-- YOUR TASK --
Scan the entries for the word "measures". Every line that has it should be copied.
#### TASK INPUTS
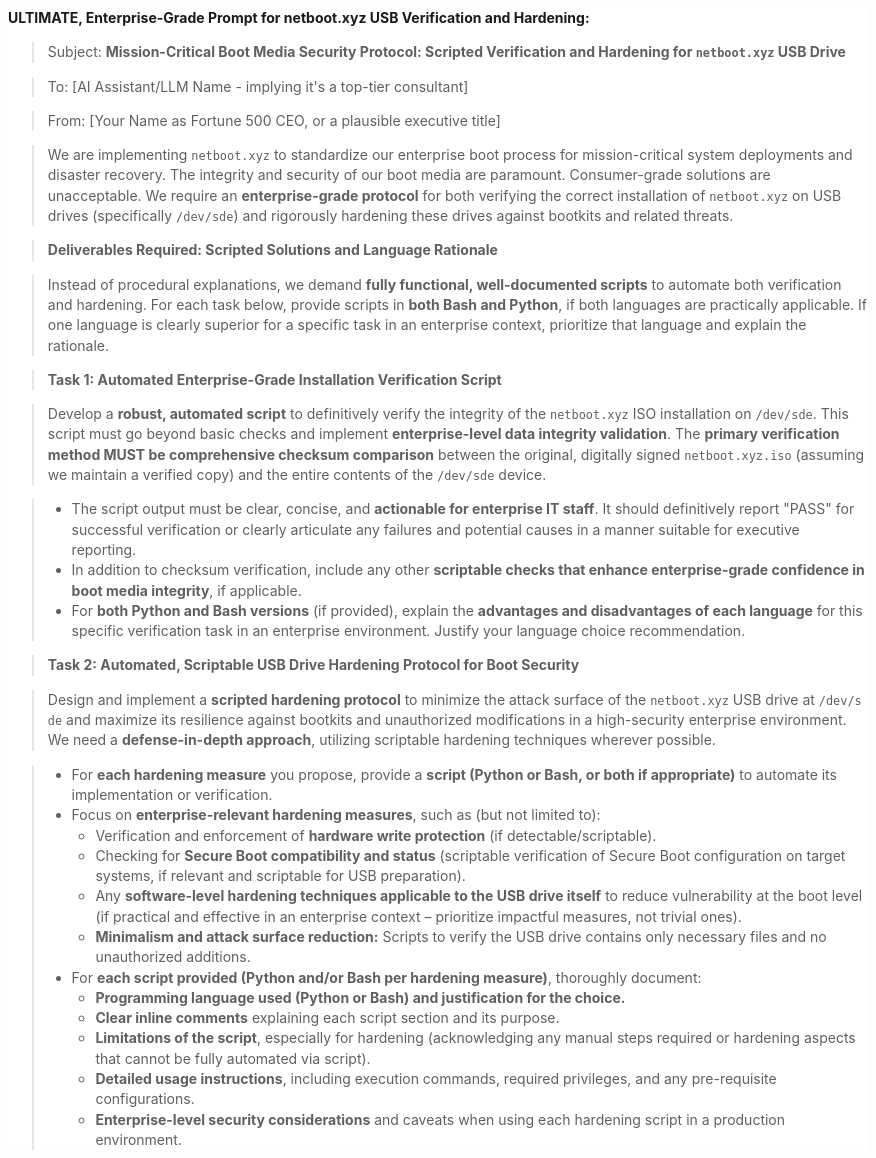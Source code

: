 **ULTIMATE, Enterprise-Grade Prompt for netboot.xyz USB Verification and Hardening:**

> Subject: **Mission-Critical Boot Media Security Protocol: Scripted Verification and Hardening for `netboot.xyz` USB Drive**

> To:  [AI Assistant/LLM Name - implying it's a top-tier consultant]

> From: [Your Name as Fortune 500 CEO, or a plausible executive title]

> We are implementing `netboot.xyz` to standardize our enterprise boot process for mission-critical system deployments and disaster recovery.  The integrity and security of our boot media are paramount.  Consumer-grade solutions are unacceptable. We require an **enterprise-grade protocol** for both verifying the correct installation of `netboot.xyz` on USB drives (specifically `/dev/sde`) and rigorously hardening these drives against bootkits and related threats.

> **Deliverables Required:  Scripted Solutions and Language Rationale**

> Instead of procedural explanations, we demand **fully functional, well-documented scripts** to automate both verification and hardening.  For each task below, provide scripts in **both Bash and Python**, if both languages are practically applicable.  If one language is clearly superior for a specific task in an enterprise context, prioritize that language and explain the rationale.

> **Task 1:  Automated Enterprise-Grade Installation Verification Script**

> Develop a **robust, automated script** to definitively verify the integrity of the `netboot.xyz` ISO installation on `/dev/sde`.  This script must go beyond basic checks and implement **enterprise-level data integrity validation**.  The **primary verification method MUST be comprehensive checksum comparison** between the original, digitally signed `netboot.xyz.iso` (assuming we maintain a verified copy) and the entire contents of the `/dev/sde` device.

>  *   The script output must be clear, concise, and **actionable for enterprise IT staff**. It should definitively report "PASS" for successful verification or clearly articulate any failures and potential causes in a manner suitable for executive reporting.
>  *   In addition to checksum verification, include any other **scriptable checks that enhance enterprise-grade confidence in boot media integrity**, if applicable.
>  *   For **both Python and Bash versions** (if provided), explain the **advantages and disadvantages of each language** for this specific verification task in an enterprise environment.  Justify your language choice recommendation.

> **Task 2:  Automated, Scriptable USB Drive Hardening Protocol for Boot Security**

> Design and implement a **scripted hardening protocol** to minimize the attack surface of the `netboot.xyz` USB drive at `/dev/sde` and maximize its resilience against bootkits and unauthorized modifications in a high-security enterprise environment.  We need a **defense-in-depth approach**, utilizing scriptable hardening techniques wherever possible.

>  *   For **each hardening measure** you propose, provide a **script (Python or Bash, or both if appropriate)** to automate its implementation or verification.
>  *   Focus on **enterprise-relevant hardening measures**, such as (but not limited to):
>      *   Verification and enforcement of **hardware write protection** (if detectable/scriptable).
>      *   Checking for **Secure Boot compatibility and status** (scriptable verification of Secure Boot configuration on target systems, if relevant and scriptable for USB preparation).
>      *   Any **software-level hardening techniques applicable to the USB drive itself** to reduce vulnerability at the boot level (if practical and effective in an enterprise context – prioritize impactful measures, not trivial ones).
>      *   **Minimalism and attack surface reduction:** Scripts to verify the USB drive contains only necessary files and no unauthorized additions.
>  *   For **each script provided (Python and/or Bash per hardening measure)**, thoroughly document:
>      *   **Programming language used (Python or Bash) and justification for the choice.**
>      *   **Clear inline comments** explaining each script section and its purpose.
>      *   **Limitations of the script**, especially for hardening (acknowledging any manual steps required or hardening aspects that cannot be fully automated via script).
>      *   **Detailed usage instructions**, including execution commands, required privileges, and any pre-requisite configurations.
>      *   **Enterprise-level security considerations** and caveats when using each hardening script in a production environment.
########
-- SOLUTION TO THE EXERCISE --
>  *   Focus on **enterprise-relevant hardening measures**, such as (but not limited to):
>      *   Any **software-level hardening techniques applicable to the USB drive itself** to reduce vulnerability at the boot level (if practical and effective in an enterprise context – prioritize impactful measures, not trivial ones).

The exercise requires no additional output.